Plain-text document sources
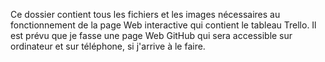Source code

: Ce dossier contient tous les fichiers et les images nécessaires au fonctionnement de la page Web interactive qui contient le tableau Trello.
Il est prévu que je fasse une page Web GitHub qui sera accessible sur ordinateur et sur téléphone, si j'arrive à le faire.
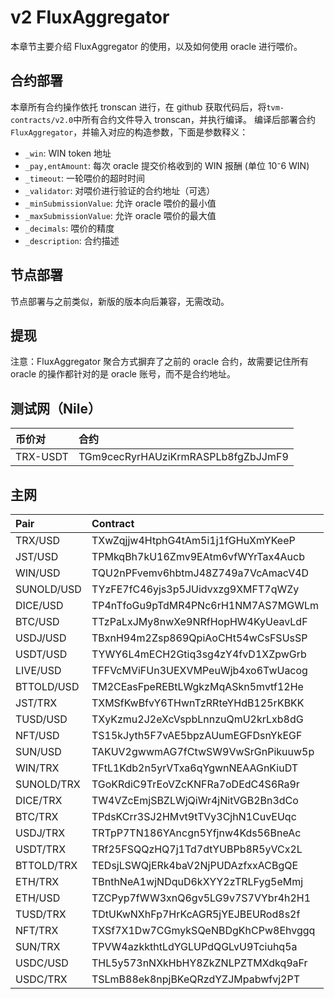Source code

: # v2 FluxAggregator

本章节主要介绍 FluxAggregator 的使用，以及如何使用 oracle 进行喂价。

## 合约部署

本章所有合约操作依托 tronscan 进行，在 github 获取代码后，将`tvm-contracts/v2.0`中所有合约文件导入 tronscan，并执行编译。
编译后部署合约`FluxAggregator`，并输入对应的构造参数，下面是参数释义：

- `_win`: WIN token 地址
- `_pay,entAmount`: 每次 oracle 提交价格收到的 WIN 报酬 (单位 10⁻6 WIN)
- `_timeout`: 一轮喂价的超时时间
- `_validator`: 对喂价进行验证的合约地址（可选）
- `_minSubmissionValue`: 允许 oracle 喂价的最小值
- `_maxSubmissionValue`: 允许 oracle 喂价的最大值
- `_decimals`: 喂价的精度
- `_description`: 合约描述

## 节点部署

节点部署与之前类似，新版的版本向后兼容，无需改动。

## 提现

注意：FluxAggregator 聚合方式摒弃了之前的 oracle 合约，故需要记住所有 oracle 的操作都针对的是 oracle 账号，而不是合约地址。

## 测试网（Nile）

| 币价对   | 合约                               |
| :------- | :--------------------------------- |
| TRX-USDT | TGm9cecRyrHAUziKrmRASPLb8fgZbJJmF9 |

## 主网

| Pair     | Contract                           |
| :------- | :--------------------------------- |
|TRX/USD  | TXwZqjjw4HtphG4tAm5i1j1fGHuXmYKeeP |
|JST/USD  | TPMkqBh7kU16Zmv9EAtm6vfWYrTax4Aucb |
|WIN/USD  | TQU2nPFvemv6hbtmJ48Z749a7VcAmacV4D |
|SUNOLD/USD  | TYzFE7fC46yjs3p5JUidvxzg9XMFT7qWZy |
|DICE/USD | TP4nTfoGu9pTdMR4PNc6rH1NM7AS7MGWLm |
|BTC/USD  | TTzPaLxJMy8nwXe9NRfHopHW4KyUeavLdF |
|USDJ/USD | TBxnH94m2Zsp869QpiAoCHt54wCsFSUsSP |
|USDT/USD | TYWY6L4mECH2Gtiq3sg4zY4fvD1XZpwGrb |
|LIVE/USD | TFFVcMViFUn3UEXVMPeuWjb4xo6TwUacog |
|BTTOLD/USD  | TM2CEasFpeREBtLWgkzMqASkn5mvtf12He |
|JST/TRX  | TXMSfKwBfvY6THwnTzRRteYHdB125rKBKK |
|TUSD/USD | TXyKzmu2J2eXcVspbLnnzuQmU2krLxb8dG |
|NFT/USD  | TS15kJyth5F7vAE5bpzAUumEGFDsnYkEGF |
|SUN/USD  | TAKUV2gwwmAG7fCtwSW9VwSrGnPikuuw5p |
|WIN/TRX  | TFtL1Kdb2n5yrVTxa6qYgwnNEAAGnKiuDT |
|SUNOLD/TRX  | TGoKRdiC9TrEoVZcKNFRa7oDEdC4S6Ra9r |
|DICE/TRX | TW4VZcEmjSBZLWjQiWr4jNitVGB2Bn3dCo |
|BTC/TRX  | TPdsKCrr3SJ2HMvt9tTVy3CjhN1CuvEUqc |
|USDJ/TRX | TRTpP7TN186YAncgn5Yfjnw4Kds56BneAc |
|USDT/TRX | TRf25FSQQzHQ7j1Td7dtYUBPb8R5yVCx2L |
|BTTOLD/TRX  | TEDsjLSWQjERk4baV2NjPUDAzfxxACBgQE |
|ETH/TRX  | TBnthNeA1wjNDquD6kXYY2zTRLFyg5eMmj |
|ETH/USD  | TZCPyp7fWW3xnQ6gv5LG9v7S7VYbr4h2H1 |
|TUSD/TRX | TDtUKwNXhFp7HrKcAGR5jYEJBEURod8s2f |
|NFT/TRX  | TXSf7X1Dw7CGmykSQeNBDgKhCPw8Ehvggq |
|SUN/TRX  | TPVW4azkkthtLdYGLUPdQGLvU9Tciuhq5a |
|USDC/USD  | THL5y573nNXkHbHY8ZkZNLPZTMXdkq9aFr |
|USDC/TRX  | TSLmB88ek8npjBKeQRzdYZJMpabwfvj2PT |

■ What to work on: Please output all of the entries exactly as they appear, with no pictures.

■ Problem solution:
Source code

: Ce dossier contient tous les fichiers et les images nécessaires au fonctionnement de la page Web interactive qui contient le tableau Trello.
Il est prévu que je fasse une page Web GitHub qui sera accessible sur ordinateur et sur téléphone, si j'arrive à le faire.
Source code

: # v2 FluxAggregator

本章节主要介绍 FluxAggregator 的使用，以及如何使用 oracle 进行喂价。

## 合约部署

本章所有合约操作依托 tronscan 进行，在 github 获取代码后，将`tvm-contracts/v2.0`中所有合约文件导入 tronscan，并执行编译。
编译后部署合约`FluxAggregator`，并输入对应的构造参数，下面是参数释义：

- `_win`: WIN token 地址
- `_pay,entAmount`: 每次 oracle 提交价格收到的 WIN 报酬 (单位 10⁻6 WIN)
- `_timeout`: 一轮喂价的超时时间
- `_validator`: 对喂价进行验证的合约地址（可选）
- `_minSubmissionValue`: 允许 oracle 喂价的最小值
- `_maxSubmissionValue`: 允许 oracle 喂价的最大值
- `_decimals`: 喂价的精度
- `_description`: 合约描述

## 节点部署

节点部署与之前类似，新版的版本向后兼容，无需改动。

## 提现

注意：FluxAggregator 聚合方式摒弃了之前的 oracle 合约，故需要记住所有 oracle 的操作都针对的是 oracle 账号，而不是合约地址。

## 测试网（Nile）

| 币价对   | 合约                               |
| :------- | :--------------------------------- |
| TRX-USDT | TGm9cecRyrHAUziKrmRASPLb8fgZbJJmF9 |

## 主网

| Pair     | Contract                           |
| :------- | :--------------------------------- |
|TRX/USD  | TXwZqjjw4HtphG4tAm5i1j1fGHuXmYKeeP |
|JST/USD  | TPMkqBh7kU16Zmv9EAtm6vfWYrTax4Aucb |
|WIN/USD  | TQU2nPFvemv6hbtmJ48Z749a7VcAmacV4D |
|SUNOLD/USD  | TYzFE7fC46yjs3p5JUidvxzg9XMFT7qWZy |
|DICE/USD | TP4nTfoGu9pTdMR4PNc6rH1NM7AS7MGWLm |
|BTC/USD  | TTzPaLxJMy8nwXe9NRfHopHW4KyUeavLdF |
|USDJ/USD | TBxnH94m2Zsp869QpiAoCHt54wCsFSUsSP |
|USDT/USD | TYWY6L4mECH2Gtiq3sg4zY4fvD1XZpwGrb |
|LIVE/USD | TFFVcMViFUn3UEXVMPeuWjb4xo6TwUacog |
|BTTOLD/USD  | TM2CEasFpeREBtLWgkzMqASkn5mvtf12He |
|JST/TRX  | TXMSfKwBfvY6THwnTzRRteYHdB125rKBKK |
|TUSD/USD | TXyKzmu2J2eXcVspbLnnzuQmU2krLxb8dG |
|NFT/USD  | TS15kJyth5F7vAE5bpzAUumEGFDsnYkEGF |
|SUN/USD  | TAKUV2gwwmAG7fCtwSW9VwSrGnPikuuw5p |
|WIN/TRX  | TFtL1Kdb2n5yrVTxa6qYgwnNEAAGnKiuDT |
|SUNOLD/TRX  | TGoKRdiC9TrEoVZcKNFRa7oDEdC4S6Ra9r |
|DICE/TRX | TW4VZcEmjSBZLWjQiWr4jNitVGB2Bn3dCo |
|BTC/TRX  | TPdsKCrr3SJ2HMvt9tTVy3CjhN1CuvEUqc |
|USDJ/TRX | TRTpP7TN186YAncgn5Yfjnw4Kds56BneAc |
|USDT/TRX | TRf25FSQQzHQ7j1Td7dtYUBPb8R5yVCx2L |
|BTTOLD/TRX  | TEDsjLSWQjERk4baV2NjPUDAzfxxACBgQE |
|ETH/TRX  | TBnthNeA1wjNDquD6kXYY2zTRLFyg5eMmj |
|ETH/USD  | TZCPyp7fWW3xnQ6gv5LG9v7S7VYbr4h2H1 |
|TUSD/TRX | TDtUKwNXhFp7HrKcAGR5jYEJBEURod8s2f |
|NFT/TRX  | TXSf7X1Dw7CGmykSQeNBDgKhCPw8Ehvggq |
|SUN/TRX  | TPVW4azkkthtLdYGLUPdQGLvU9Tciuhq5a |
|USDC/USD  | THL5y573nNXkHbHY8ZkZNLPZTMXdkq9aFr |
|USDC/TRX  | TSLmB88ek8npjBKeQRzdYZJMpabwfvj2PT |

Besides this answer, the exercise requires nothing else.